Part 1 of 2: How client-side persistence broke our app before it saved it.
A 7-second Largest Contentful Paint is a dealbreaker for any product. Client-side caching is the standard remedy: persist API data to IndexedDB, restore on reload, skip the network round-trip. Every performance guide recommends this.
We implemented it and destroyed interaction latency instead. Clicks stopped registering. Text inputs lagged. Users told us the app felt broken, and they were right.
The root cause wasn't obvious. At production scale with hundreds of cached queries, INP spiked to 3 seconds on interactions that triggered cache writes - on modern machines. No external factors to blame. The problem was entirely self-inflicted: structured clone serialization on the main thread, blocking user input while the browser prepared data for IndexedDB.
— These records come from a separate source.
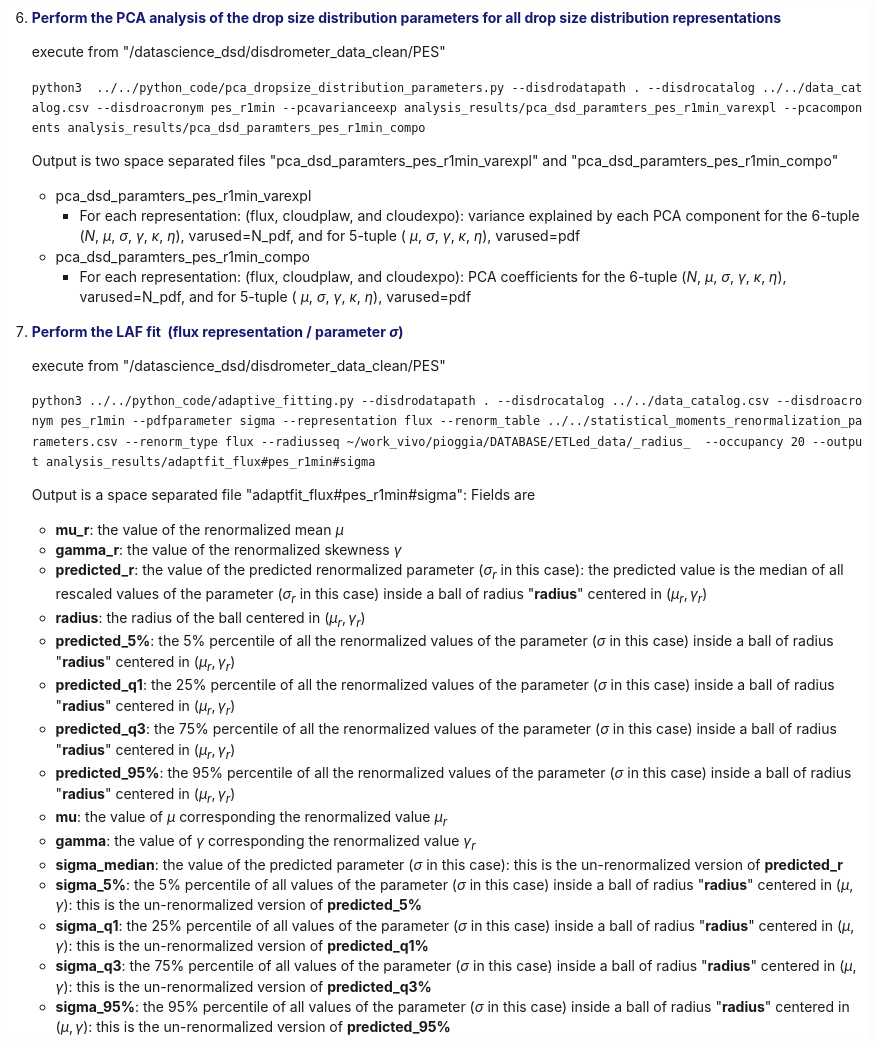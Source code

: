    

6. <font color=#191970>__Perform the PCA analysis of the drop size distribution parameters for all drop size distribution representations__ </font>

   execute from "/datascience_dsd/disdrometer_data_clean/PES"

   ```shell
   python3  ../../python_code/pca_dropsize_distribution_parameters.py --disdrodatapath . --disdrocatalog ../../data_catalog.csv --disdroacronym pes_r1min --pcavarianceexp analysis_results/pca_dsd_paramters_pes_r1min_varexpl --pcacomponents analysis_results/pca_dsd_paramters_pes_r1min_compo
   ```

   Output is two space separated files "pca_dsd_paramters_pes_r1min_varexpl" and "pca_dsd_paramters_pes_r1min_compo"

   - pca_dsd_paramters_pes_r1min_varexpl
     - For each representation: (flux, cloudplaw, and cloudexpo): variance explained by each PCA component for the 6-tuple ($N$, $\mu$, $\sigma$, $\gamma$, $\kappa$, $\eta$), varused=N\_pdf, and  for 5-tuple ( $\mu$, $\sigma$, $\gamma$, $\kappa$, $\eta$), varused=pdf 
   - pca_dsd_paramters_pes_r1min_compo
     - For each representation: (flux, cloudplaw, and cloudexpo): PCA coefficients for the 6-tuple ($N$, $\mu$, $\sigma$, $\gamma$, $\kappa$, $\eta$), varused=N\_pdf, and  for 5-tuple ( $\mu$, $\sigma$, $\gamma$, $\kappa$, $\eta$), varused=pdf

   

7. <font color=#191970>__Perform the LAF fit  (flux representation / parameter $\sigma$)__ </font>

   execute from "/datascience_dsd/disdrometer_data_clean/PES"

   ```shell
   python3 ../../python_code/adaptive_fitting.py --disdrodatapath . --disdrocatalog ../../data_catalog.csv --disdroacronym pes_r1min --pdfparameter sigma --representation flux --renorm_table ../../statistical_moments_renormalization_parameters.csv --renorm_type flux --radiusseq ~/work_vivo/pioggia/DATABASE/ETLed_data/_radius_  --occupancy 20 --output analysis_results/adaptfit_flux#pes_r1min#sigma
   ```

   Output is a space separated file "adaptfit_flux#pes_r1min#sigma": Fields are

   - __mu_r__: the value of the renormalized mean $\mu$ 
   - __gamma_r__: the value of the renormalized skewness $\gamma$ 
   - __predicted_r__: the value of the predicted renormalized parameter ($\sigma_{r}$ in this case): the predicted value is the median of all rescaled values of the parameter ($\sigma_{r}$ in this case) inside a ball of radius "__radius__" centered in $(\mu_{r}, \gamma_{r})$
   - __radius__: the radius of the ball centered in $(\mu_{r}, \gamma_{r})$
   - __predicted_5%__: the 5% percentile of all the renormalized values of the parameter ($\sigma$ in this case) inside a ball of radius "__radius__" centered in $(\mu_{r}, \gamma_{r})$ 
   - __predicted_q1__: the 25% percentile of all the renormalized values of the parameter ($\sigma$ in this case) inside a ball of radius "__radius__" centered in $(\mu_{r}, \gamma_{r})$
   - __predicted_q3__: the 75% percentile of all the renormalized values of the parameter ($\sigma$ in this case) inside a ball of radius "__radius__" centered in $(\mu_{r}, \gamma_{r})$
   - __predicted_95%__: the 95% percentile of all the renormalized values of the parameter ($\sigma$ in this case) inside a ball of radius "__radius__" centered in $(\mu_{r}, \gamma_{r})$
   - __mu__: the value of $\mu$ corresponding the renormalized value $\mu_{r}$
   - __gamma__: the value of $\gamma$ corresponding the renormalized value $\gamma_{r}$
   - __sigma_median__: the value of the predicted parameter ($\sigma$ in this case): this is the un-renormalized version of __predicted_r__
   - __sigma_5%__: the 5% percentile of all values of the parameter ($\sigma$ in this case) inside a ball of radius "__radius__" centered in $(\mu, \gamma)$: this is the un-renormalized version of __predicted_5%__
   - __sigma_q1__: the 25% percentile of all values of the parameter ($\sigma$ in this case) inside a ball of radius "__radius__" centered in $(\mu, \gamma)$: this is the un-renormalized version of __predicted_q1%__
   - __sigma_q3__: the 75% percentile of all values of the parameter ($\sigma$ in this case) inside a ball of radius "__radius__" centered in $(\mu, \gamma)$: this is the un-renormalized version of __predicted_q3%__
   - __sigma_95%__: the 95% percentile of all values of the parameter ($\sigma$ in this case) inside a ball of radius "__radius__" centered in $(\mu, \gamma)$: this is the un-renormalized version of __predicted_95%__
A quick note on LCP: Largest Contentful Paint measures how long it takes for the largest visible element on a page - typically a hero image, data table, or key content block - to render. It's a Core Web Vital, and anything over 2.5 seconds is not considered good. In our case, the LCP element was usually data-driven: a dashboard widget or conversation list that couldn't appear until API data arrived.
This two-part series is the story of what went wrong, why the obvious solutions didn't work, and the architecture we eventually built to bring LCP P75 from 7 seconds to under 2.5 - without SSR, without degrading INP, and without blowing up memory.
In this first part, we'll cover the problem: what was actually slow, why our first attempt at caching made it worse, and why React Query's built-in persistence options didn't fit. In Part 2, we'll walk through the architecture that finally worked and the results it produced.
The application: authenticated data at scale
To understand why this problem was hard, you need to understand the kind of application we were dealing with. The performance strategies that work for simple apps behave very differently at this scale.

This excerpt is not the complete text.